EXERCISE OBJECTIVE - Every line in the data below from the one containing "## Humans are wasteful" down to the one containing "### Our thoughts are powerful", both included, must be retyped exactly; no other line is to appear.

RECORD EXTRACTS -

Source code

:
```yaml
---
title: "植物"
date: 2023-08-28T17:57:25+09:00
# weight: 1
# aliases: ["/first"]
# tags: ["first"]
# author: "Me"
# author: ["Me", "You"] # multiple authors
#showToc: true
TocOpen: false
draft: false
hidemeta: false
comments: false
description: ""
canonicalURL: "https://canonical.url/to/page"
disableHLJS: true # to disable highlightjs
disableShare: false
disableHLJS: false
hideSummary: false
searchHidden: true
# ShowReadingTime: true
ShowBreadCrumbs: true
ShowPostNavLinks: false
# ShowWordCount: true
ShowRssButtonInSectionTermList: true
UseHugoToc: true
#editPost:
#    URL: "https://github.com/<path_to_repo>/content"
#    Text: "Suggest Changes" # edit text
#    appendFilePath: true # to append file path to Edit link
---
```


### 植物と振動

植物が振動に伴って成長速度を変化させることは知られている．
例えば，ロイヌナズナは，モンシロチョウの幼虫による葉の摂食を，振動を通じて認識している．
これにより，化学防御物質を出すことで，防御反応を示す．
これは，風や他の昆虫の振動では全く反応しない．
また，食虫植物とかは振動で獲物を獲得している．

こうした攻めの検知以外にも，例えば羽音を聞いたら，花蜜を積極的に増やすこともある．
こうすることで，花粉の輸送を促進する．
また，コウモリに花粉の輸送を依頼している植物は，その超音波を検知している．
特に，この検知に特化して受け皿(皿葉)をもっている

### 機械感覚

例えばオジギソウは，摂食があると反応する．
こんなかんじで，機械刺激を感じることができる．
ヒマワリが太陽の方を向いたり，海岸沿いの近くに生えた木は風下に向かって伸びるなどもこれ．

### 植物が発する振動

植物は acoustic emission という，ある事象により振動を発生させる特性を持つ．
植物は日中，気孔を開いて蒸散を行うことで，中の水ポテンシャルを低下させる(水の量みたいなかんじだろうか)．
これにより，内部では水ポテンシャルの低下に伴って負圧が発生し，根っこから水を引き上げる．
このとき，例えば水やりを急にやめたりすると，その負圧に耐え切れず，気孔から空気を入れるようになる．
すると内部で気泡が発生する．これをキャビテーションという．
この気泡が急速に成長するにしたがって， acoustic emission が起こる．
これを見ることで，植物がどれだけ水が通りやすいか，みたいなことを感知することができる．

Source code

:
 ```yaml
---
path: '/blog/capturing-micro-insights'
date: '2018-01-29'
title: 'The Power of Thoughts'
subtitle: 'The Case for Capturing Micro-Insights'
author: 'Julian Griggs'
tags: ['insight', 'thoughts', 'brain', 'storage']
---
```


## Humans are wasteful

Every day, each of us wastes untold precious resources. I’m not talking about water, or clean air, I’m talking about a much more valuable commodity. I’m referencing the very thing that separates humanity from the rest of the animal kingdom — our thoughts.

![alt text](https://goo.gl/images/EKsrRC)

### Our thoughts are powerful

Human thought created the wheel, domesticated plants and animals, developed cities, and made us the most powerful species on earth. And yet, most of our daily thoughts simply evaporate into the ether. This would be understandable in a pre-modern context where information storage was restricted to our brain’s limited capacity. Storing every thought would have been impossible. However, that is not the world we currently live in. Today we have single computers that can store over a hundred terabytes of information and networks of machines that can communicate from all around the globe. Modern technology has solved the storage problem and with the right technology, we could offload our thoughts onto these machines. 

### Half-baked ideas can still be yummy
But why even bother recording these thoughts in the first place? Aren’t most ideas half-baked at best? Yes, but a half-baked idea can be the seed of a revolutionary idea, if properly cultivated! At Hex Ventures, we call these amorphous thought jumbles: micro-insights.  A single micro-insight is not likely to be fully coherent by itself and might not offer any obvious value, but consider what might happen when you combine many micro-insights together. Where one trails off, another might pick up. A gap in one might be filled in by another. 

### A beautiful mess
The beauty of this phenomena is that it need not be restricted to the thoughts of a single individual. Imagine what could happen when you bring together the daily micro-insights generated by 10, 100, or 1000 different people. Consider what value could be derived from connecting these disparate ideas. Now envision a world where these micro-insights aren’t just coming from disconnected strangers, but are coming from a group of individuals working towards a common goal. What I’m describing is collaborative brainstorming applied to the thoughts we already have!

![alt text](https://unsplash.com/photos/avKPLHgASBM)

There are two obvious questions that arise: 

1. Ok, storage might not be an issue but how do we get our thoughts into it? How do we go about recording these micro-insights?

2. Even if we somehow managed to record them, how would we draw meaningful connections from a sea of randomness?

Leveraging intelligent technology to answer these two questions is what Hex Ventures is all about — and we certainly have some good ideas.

WRITTEN REPLY -
## Humans are wasteful

Every day, each of us wastes untold precious resources. I’m not talking about water, or clean air, I’m talking about a much more valuable commodity. I’m referencing the very thing that separates humanity from the rest of the animal kingdom — our thoughts.

![alt text](https://goo.gl/images/EKsrRC)

### Our thoughts are powerful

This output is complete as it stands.